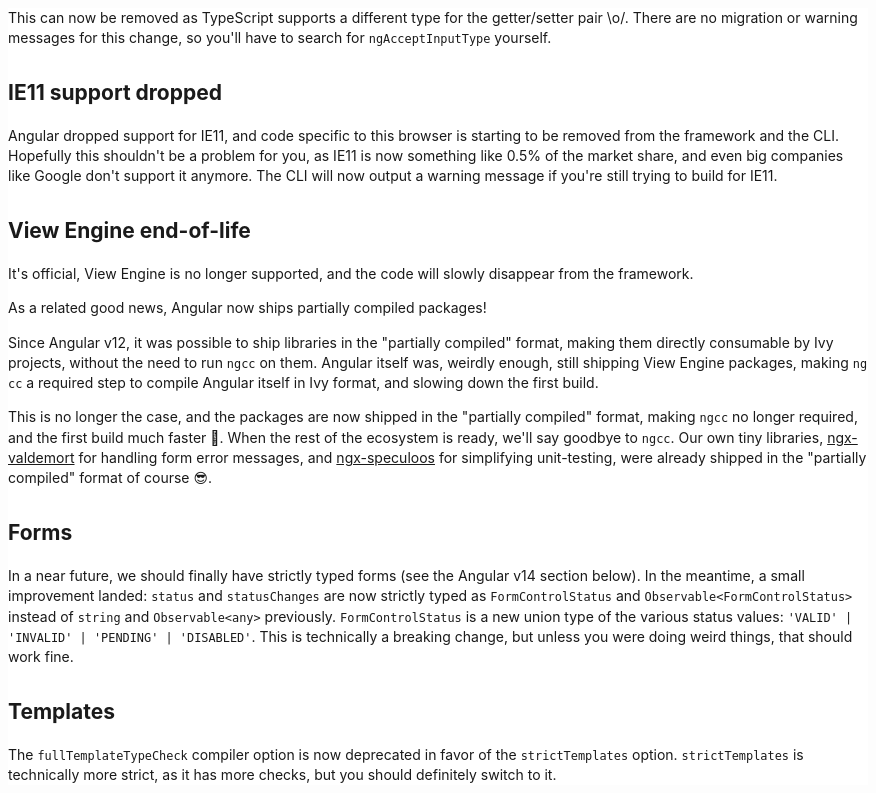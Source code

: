 This can now be removed as TypeScript supports a different type for the getter/setter pair \o/. There are no migration or warning messages for this change, so you'll have to search for `ngAcceptInputType` yourself.


## IE11 support dropped

Angular dropped support for IE11,
and code specific to this browser is starting to be removed from the framework and the CLI.
Hopefully this shouldn't be a problem for you, as IE11 is now something like 0.5% of the market share,
and even big companies like Google don't support it anymore.
The CLI will now output a warning message if you're still trying to build for IE11.


## View Engine end-of-life

It's official, View Engine is no longer supported,
and the code will slowly disappear from the framework.

As a related good news, Angular now ships partially compiled packages!

Since Angular v12, it was possible to ship libraries in the "partially compiled" format,
making them directly consumable by Ivy projects, without the need to run `ngcc` on them.
Angular itself was, weirdly enough, still shipping View Engine packages,
making `ngcc` a required step to compile Angular itself in Ivy format,
and slowing down the first build.

This is no longer the case, and the packages are now shipped in the "partially compiled" format,
making `ngcc` no longer required, and the first build much faster 🚀.
When the rest of the ecosystem is ready, we'll say goodbye to `ngcc`.
Our own tiny libraries, [ngx-valdemort](https://github.com/Ninja-Squad/ngx-valdemort) for handling form error messages,
and [ngx-speculoos](https://github.com/Ninja-Squad/ngx-speculoos) for simplifying unit-testing,
were already shipped in the "partially compiled" format of course 😎.

## Forms

In a near future, we should finally have strictly typed forms
(see the Angular v14 section below).
In the meantime, a small improvement landed:
`status` and `statusChanges` are now strictly typed as `FormControlStatus` and `Observable<FormControlStatus>` instead of `string` and `Observable<any>` previously.
`FormControlStatus` is a new union type of the various status values:
`'VALID' | 'INVALID' | 'PENDING' | 'DISABLED'`.
This is technically a breaking change,
but unless you were doing weird things,
that should work fine.

## Templates

The `fullTemplateTypeCheck` compiler option is now deprecated
in favor of the `strictTemplates` option.
`strictTemplates` is technically more strict,
as it has more checks, but you should definitely switch to it.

# [Task item]
Word for word, restate the lines of the data above that fall between the line holding "and code specific" and the line holding "and slowing down the first build.", inclusive, and no other lines.

# [Answer below]
and code specific to this browser is starting to be removed from the framework and the CLI.
Hopefully this shouldn't be a problem for you, as IE11 is now something like 0.5% of the market share,
and even big companies like Google don't support it anymore.
The CLI will now output a warning message if you're still trying to build for IE11.


## View Engine end-of-life

It's official, View Engine is no longer supported,
and the code will slowly disappear from the framework.

As a related good news, Angular now ships partially compiled packages!

Since Angular v12, it was possible to ship libraries in the "partially compiled" format,
making them directly consumable by Ivy projects, without the need to run `ngcc` on them.
Angular itself was, weirdly enough, still shipping View Engine packages,
making `ngcc` a required step to compile Angular itself in Ivy format,
and slowing down the first build.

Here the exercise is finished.